(Document images with source code)
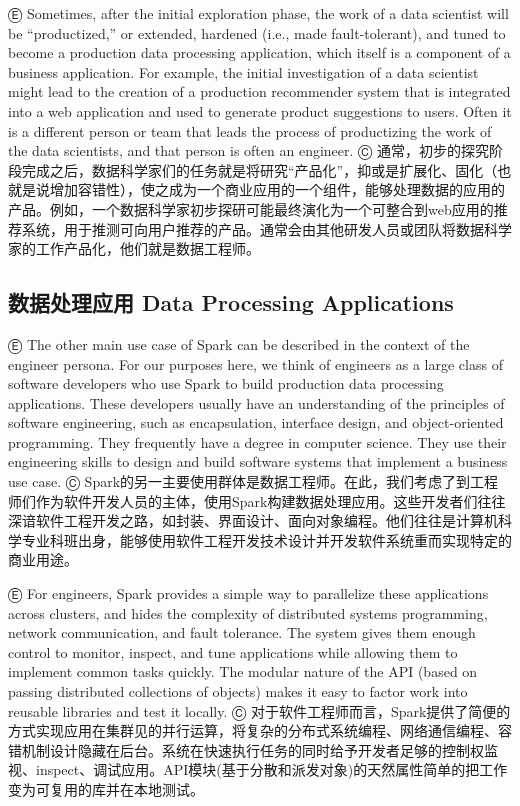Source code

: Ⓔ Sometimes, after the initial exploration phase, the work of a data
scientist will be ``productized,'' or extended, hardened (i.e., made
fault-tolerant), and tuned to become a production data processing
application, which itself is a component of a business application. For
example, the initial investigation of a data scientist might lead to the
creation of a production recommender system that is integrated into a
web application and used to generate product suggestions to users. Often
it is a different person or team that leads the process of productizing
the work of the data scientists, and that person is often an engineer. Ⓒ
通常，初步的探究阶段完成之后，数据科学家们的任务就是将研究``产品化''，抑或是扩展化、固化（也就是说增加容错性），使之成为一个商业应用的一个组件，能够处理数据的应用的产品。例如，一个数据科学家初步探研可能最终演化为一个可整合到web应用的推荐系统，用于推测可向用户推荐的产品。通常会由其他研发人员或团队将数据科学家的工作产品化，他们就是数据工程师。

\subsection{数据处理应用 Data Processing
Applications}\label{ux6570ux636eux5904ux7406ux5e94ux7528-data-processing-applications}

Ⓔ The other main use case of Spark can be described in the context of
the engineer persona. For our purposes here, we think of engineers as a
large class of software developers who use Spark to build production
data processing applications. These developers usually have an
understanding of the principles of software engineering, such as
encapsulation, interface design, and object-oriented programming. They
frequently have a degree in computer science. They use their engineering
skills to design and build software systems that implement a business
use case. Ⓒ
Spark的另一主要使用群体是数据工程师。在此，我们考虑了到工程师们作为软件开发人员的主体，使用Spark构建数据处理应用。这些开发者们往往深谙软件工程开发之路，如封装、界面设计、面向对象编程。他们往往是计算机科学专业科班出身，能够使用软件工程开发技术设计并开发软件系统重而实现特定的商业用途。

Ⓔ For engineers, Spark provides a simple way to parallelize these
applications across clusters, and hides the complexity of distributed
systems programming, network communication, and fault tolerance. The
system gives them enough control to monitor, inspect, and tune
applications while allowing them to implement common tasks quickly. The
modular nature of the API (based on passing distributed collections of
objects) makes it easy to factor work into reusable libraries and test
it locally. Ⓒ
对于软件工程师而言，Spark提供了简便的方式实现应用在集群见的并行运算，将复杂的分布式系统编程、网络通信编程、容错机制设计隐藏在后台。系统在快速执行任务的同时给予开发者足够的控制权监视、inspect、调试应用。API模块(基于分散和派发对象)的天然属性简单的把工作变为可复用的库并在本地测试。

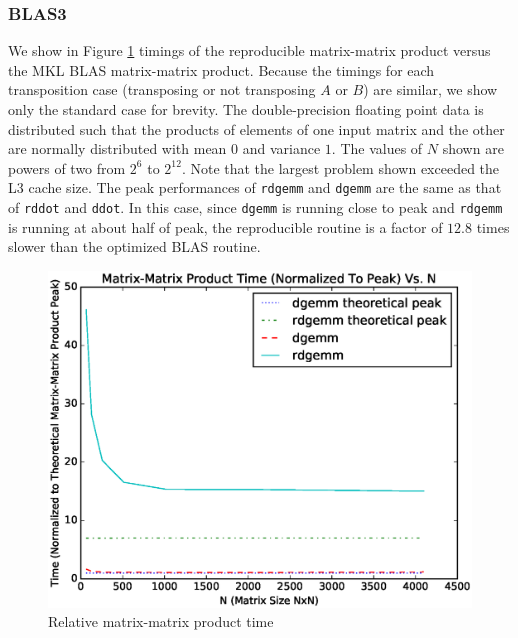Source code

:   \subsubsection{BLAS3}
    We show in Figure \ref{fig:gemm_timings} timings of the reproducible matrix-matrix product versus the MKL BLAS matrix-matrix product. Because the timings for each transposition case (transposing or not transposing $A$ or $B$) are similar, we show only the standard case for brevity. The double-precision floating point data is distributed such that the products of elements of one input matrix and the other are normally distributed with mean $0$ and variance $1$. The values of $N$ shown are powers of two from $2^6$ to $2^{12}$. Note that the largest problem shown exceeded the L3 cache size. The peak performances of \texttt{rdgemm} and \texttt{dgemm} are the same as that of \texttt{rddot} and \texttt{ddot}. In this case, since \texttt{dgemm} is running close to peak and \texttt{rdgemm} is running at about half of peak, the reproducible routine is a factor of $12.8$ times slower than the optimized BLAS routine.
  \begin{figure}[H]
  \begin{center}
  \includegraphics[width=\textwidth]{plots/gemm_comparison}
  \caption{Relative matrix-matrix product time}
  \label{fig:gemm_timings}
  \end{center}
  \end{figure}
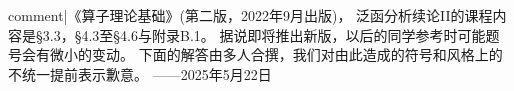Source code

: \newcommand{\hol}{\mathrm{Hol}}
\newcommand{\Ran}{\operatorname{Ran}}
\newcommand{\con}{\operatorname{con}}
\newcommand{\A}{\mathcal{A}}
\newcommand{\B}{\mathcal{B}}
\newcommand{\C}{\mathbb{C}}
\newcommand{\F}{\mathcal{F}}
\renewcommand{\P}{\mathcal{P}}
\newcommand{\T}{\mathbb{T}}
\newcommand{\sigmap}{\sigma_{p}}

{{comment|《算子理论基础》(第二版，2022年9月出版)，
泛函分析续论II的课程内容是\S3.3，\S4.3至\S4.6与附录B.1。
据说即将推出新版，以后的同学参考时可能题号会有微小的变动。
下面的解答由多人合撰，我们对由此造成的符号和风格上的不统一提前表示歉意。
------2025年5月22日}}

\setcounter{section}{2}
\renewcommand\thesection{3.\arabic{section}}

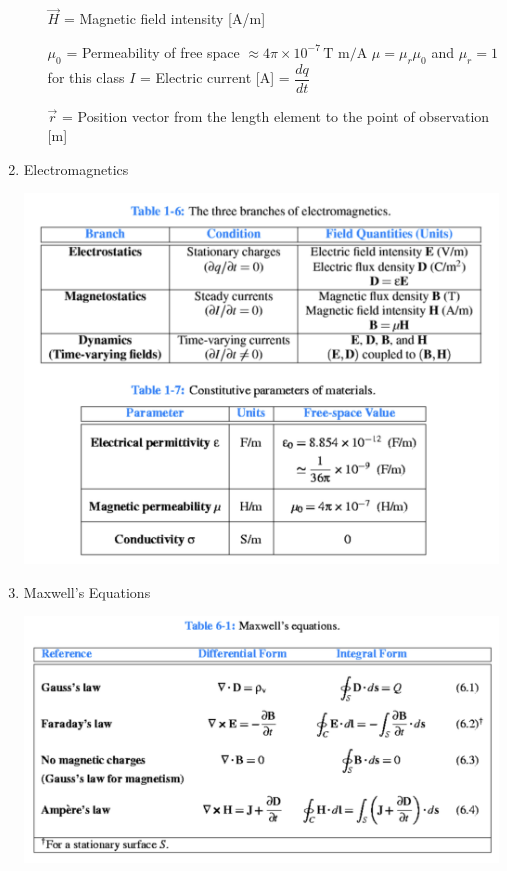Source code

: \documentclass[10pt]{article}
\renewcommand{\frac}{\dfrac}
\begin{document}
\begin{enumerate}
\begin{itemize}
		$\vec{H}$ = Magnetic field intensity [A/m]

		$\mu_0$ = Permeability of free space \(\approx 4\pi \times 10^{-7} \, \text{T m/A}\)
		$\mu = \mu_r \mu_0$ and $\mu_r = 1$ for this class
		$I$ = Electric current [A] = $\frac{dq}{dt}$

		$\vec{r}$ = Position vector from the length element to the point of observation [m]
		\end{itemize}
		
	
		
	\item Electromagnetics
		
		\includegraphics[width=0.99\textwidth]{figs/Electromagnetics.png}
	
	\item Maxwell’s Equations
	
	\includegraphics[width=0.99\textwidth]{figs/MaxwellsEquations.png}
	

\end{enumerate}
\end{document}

PROBLEM REQUIREMENTS: Only lines holding the word "systems" belong in the answer; copy all of them from the records.

ANSWER FOR THIS EXERCISE:
skills to design and build software systems that implement a business
systems programming, network communication, and fault tolerance. The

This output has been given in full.